## TASK TO COMPLETE
Every record that follows should be printed verbatim.

## DATA TO PROCESS

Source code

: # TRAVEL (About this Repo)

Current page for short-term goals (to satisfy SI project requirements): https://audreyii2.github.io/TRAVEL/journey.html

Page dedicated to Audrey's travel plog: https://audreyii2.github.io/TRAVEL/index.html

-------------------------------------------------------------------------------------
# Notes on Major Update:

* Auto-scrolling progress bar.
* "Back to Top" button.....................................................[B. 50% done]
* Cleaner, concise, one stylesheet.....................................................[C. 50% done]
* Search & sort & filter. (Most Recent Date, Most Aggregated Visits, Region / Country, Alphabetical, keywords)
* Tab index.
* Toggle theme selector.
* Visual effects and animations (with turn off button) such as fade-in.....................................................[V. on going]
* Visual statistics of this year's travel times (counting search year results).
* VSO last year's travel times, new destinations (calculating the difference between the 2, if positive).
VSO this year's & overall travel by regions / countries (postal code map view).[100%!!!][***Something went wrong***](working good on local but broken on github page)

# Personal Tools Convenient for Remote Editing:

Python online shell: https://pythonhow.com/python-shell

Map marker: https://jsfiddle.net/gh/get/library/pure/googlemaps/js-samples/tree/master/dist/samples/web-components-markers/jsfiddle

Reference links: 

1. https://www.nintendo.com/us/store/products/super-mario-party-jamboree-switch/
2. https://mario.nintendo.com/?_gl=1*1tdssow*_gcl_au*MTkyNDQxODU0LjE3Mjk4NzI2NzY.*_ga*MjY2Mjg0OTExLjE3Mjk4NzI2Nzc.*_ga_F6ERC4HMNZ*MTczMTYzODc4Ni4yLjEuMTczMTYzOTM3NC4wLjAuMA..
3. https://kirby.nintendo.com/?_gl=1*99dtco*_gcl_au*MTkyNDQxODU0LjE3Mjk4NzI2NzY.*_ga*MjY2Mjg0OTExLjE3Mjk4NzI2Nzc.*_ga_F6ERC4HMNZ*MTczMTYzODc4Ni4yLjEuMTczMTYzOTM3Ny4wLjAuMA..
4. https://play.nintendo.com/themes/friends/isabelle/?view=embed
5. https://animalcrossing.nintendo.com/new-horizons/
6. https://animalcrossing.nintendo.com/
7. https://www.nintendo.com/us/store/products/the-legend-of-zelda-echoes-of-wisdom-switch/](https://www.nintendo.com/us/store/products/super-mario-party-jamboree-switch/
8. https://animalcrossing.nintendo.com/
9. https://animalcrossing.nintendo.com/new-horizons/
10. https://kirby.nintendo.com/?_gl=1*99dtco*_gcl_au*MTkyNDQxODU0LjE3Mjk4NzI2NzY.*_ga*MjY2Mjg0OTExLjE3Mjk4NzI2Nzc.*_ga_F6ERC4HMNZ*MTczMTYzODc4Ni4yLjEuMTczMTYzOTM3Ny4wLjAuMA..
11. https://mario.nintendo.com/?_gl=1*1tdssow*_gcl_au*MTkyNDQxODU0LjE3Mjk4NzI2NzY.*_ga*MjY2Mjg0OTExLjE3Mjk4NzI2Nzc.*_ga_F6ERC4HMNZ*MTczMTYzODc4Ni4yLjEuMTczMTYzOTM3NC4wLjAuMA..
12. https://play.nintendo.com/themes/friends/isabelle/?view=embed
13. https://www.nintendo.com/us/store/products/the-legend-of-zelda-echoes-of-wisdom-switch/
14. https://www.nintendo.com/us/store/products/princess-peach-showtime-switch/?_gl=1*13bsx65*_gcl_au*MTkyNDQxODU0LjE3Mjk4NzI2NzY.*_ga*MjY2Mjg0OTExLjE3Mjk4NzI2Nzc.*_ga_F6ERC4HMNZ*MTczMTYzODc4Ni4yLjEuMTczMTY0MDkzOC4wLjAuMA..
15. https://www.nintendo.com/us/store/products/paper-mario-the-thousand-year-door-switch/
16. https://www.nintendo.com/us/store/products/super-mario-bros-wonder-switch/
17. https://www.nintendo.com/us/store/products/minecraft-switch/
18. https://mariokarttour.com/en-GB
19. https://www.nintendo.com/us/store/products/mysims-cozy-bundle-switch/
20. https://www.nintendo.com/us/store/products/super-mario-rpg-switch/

## TASK ANSWER
Source code

: # TRAVEL (About this Repo)

Current page for short-term goals (to satisfy SI project requirements): https://audreyii2.github.io/TRAVEL/journey.html

Page dedicated to Audrey's travel plog: https://audreyii2.github.io/TRAVEL/index.html

-------------------------------------------------------------------------------------
# Notes on Major Update:

* Auto-scrolling progress bar.
* "Back to Top" button.....................................................[B. 50% done]
* Cleaner, concise, one stylesheet.....................................................[C. 50% done]
* Search & sort & filter. (Most Recent Date, Most Aggregated Visits, Region / Country, Alphabetical, keywords)
* Tab index.
* Toggle theme selector.
* Visual effects and animations (with turn off button) such as fade-in.....................................................[V. on going]
* Visual statistics of this year's travel times (counting search year results).
* VSO last year's travel times, new destinations (calculating the difference between the 2, if positive).
VSO this year's & overall travel by regions / countries (postal code map view).[100%!!!][***Something went wrong***](working good on local but broken on github page)

# Personal Tools Convenient for Remote Editing:

Python online shell: https://pythonhow.com/python-shell

Map marker: https://jsfiddle.net/gh/get/library/pure/googlemaps/js-samples/tree/master/dist/samples/web-components-markers/jsfiddle

Reference links: 

1. https://www.nintendo.com/us/store/products/super-mario-party-jamboree-switch/
2. https://mario.nintendo.com/?_gl=1*1tdssow*_gcl_au*MTkyNDQxODU0LjE3Mjk4NzI2NzY.*_ga*MjY2Mjg0OTExLjE3Mjk4NzI2Nzc.*_ga_F6ERC4HMNZ*MTczMTYzODc4Ni4yLjEuMTczMTYzOTM3NC4wLjAuMA..
3. https://kirby.nintendo.com/?_gl=1*99dtco*_gcl_au*MTkyNDQxODU0LjE3Mjk4NzI2NzY.*_ga*MjY2Mjg0OTExLjE3Mjk4NzI2Nzc.*_ga_F6ERC4HMNZ*MTczMTYzODc4Ni4yLjEuMTczMTYzOTM3Ny4wLjAuMA..
4. https://play.nintendo.com/themes/friends/isabelle/?view=embed
5. https://animalcrossing.nintendo.com/new-horizons/
6. https://animalcrossing.nintendo.com/
7. https://www.nintendo.com/us/store/products/the-legend-of-zelda-echoes-of-wisdom-switch/](https://www.nintendo.com/us/store/products/super-mario-party-jamboree-switch/
8. https://animalcrossing.nintendo.com/
9. https://animalcrossing.nintendo.com/new-horizons/
10. https://kirby.nintendo.com/?_gl=1*99dtco*_gcl_au*MTkyNDQxODU0LjE3Mjk4NzI2NzY.*_ga*MjY2Mjg0OTExLjE3Mjk4NzI2Nzc.*_ga_F6ERC4HMNZ*MTczMTYzODc4Ni4yLjEuMTczMTYzOTM3Ny4wLjAuMA..
11. https://mario.nintendo.com/?_gl=1*1tdssow*_gcl_au*MTkyNDQxODU0LjE3Mjk4NzI2NzY.*_ga*MjY2Mjg0OTExLjE3Mjk4NzI2Nzc.*_ga_F6ERC4HMNZ*MTczMTYzODc4Ni4yLjEuMTczMTYzOTM3NC4wLjAuMA..
12. https://play.nintendo.com/themes/friends/isabelle/?view=embed
13. https://www.nintendo.com/us/store/products/the-legend-of-zelda-echoes-of-wisdom-switch/
14. https://www.nintendo.com/us/store/products/princess-peach-showtime-switch/?_gl=1*13bsx65*_gcl_au*MTkyNDQxODU0LjE3Mjk4NzI2NzY.*_ga*MjY2Mjg0OTExLjE3Mjk4NzI2Nzc.*_ga_F6ERC4HMNZ*MTczMTYzODc4Ni4yLjEuMTczMTY0MDkzOC4wLjAuMA..
15. https://www.nintendo.com/us/store/products/paper-mario-the-thousand-year-door-switch/
16. https://www.nintendo.com/us/store/products/super-mario-bros-wonder-switch/
17. https://www.nintendo.com/us/store/products/minecraft-switch/
18. https://mariokarttour.com/en-GB
19. https://www.nintendo.com/us/store/products/mysims-cozy-bundle-switch/
20. https://www.nintendo.com/us/store/products/super-mario-rpg-switch/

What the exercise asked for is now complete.